**Stored data:**
====

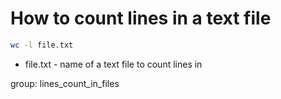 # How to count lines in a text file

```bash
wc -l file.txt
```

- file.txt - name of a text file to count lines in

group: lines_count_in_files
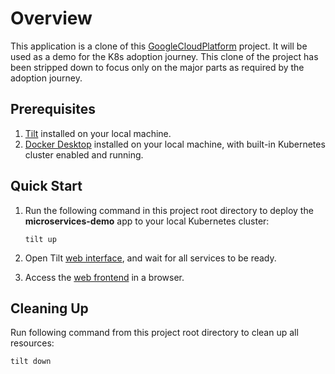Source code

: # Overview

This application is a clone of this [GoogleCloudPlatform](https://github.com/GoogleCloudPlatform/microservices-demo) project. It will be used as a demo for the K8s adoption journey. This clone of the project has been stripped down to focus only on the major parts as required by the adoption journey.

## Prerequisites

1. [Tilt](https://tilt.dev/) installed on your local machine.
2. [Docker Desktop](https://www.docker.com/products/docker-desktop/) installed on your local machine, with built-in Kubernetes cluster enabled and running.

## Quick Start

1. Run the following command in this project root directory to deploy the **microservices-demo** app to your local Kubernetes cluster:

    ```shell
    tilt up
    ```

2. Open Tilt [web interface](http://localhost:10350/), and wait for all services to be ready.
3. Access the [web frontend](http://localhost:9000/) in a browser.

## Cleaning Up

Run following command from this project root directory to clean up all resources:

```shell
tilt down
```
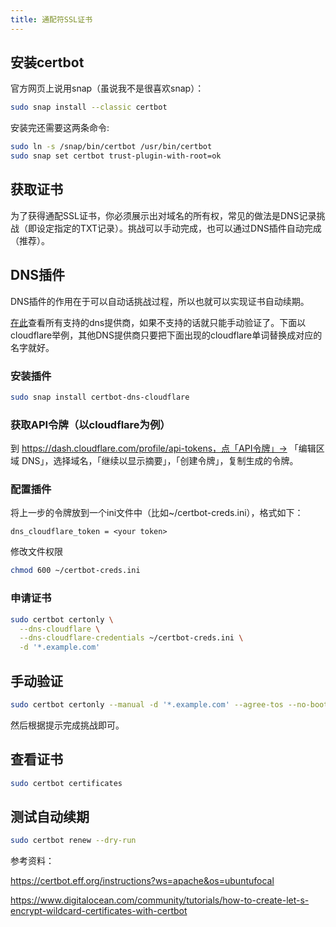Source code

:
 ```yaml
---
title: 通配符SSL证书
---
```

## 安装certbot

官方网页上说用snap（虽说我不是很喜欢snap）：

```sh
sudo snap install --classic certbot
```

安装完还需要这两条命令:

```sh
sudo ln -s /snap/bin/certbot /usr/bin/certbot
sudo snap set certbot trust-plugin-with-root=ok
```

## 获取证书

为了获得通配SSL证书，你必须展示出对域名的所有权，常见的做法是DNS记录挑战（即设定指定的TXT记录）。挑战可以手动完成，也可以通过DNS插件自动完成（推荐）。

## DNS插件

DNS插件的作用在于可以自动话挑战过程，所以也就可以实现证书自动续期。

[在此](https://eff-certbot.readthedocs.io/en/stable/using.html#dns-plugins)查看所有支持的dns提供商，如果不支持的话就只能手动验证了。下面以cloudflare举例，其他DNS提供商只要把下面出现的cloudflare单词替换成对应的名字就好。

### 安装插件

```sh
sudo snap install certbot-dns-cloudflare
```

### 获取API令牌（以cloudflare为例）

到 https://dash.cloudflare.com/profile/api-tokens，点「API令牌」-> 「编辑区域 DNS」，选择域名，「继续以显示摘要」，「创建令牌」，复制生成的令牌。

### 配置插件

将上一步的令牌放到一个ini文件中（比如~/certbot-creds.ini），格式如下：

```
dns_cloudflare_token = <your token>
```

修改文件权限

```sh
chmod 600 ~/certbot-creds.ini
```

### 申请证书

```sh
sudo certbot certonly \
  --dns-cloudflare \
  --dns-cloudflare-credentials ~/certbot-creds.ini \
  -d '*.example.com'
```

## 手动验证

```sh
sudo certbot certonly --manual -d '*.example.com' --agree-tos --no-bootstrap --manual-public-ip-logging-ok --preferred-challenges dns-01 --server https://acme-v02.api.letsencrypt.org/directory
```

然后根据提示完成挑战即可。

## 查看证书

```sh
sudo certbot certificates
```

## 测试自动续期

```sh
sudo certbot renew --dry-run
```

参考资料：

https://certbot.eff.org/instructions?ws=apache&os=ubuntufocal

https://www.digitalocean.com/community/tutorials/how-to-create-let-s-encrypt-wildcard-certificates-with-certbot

====

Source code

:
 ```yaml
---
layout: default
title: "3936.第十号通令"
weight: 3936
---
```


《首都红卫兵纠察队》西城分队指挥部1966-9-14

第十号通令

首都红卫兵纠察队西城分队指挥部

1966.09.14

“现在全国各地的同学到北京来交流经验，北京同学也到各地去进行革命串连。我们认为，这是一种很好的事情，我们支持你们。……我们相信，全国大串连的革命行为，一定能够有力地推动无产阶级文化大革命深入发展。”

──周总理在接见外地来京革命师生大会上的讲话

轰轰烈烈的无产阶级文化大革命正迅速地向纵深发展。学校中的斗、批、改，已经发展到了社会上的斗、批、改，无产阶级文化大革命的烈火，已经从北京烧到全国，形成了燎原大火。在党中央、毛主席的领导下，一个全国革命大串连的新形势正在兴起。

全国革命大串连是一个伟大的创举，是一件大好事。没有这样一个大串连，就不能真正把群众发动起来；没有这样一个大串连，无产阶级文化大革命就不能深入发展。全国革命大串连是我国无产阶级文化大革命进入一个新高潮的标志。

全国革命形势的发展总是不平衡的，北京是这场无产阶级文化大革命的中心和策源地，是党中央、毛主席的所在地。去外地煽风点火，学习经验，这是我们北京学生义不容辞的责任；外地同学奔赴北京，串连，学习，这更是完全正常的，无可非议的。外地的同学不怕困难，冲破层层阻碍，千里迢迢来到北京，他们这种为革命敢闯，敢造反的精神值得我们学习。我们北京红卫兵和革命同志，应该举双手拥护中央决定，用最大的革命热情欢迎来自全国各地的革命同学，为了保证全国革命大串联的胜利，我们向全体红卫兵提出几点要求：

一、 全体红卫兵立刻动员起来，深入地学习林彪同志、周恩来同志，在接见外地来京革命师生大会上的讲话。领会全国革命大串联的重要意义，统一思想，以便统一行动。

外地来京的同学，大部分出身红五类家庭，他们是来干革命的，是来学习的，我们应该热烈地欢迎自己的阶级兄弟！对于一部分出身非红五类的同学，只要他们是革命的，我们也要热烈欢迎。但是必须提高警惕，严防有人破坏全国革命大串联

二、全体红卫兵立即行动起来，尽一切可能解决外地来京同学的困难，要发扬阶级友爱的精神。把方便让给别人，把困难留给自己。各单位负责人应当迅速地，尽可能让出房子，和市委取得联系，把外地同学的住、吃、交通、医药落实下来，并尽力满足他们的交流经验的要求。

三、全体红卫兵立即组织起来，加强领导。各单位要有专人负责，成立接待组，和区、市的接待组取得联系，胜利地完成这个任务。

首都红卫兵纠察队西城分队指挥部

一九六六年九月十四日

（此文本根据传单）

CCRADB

====

**BRIEF:** What is needed is a copy of every line above in which "creds" appears.

**ANSWER BOX:**
将上一步的令牌放到一个ini文件中（比如~/certbot-creds.ini），格式如下：
chmod 600 ~/certbot-creds.ini
  --dns-cloudflare-credentials ~/certbot-creds.ini \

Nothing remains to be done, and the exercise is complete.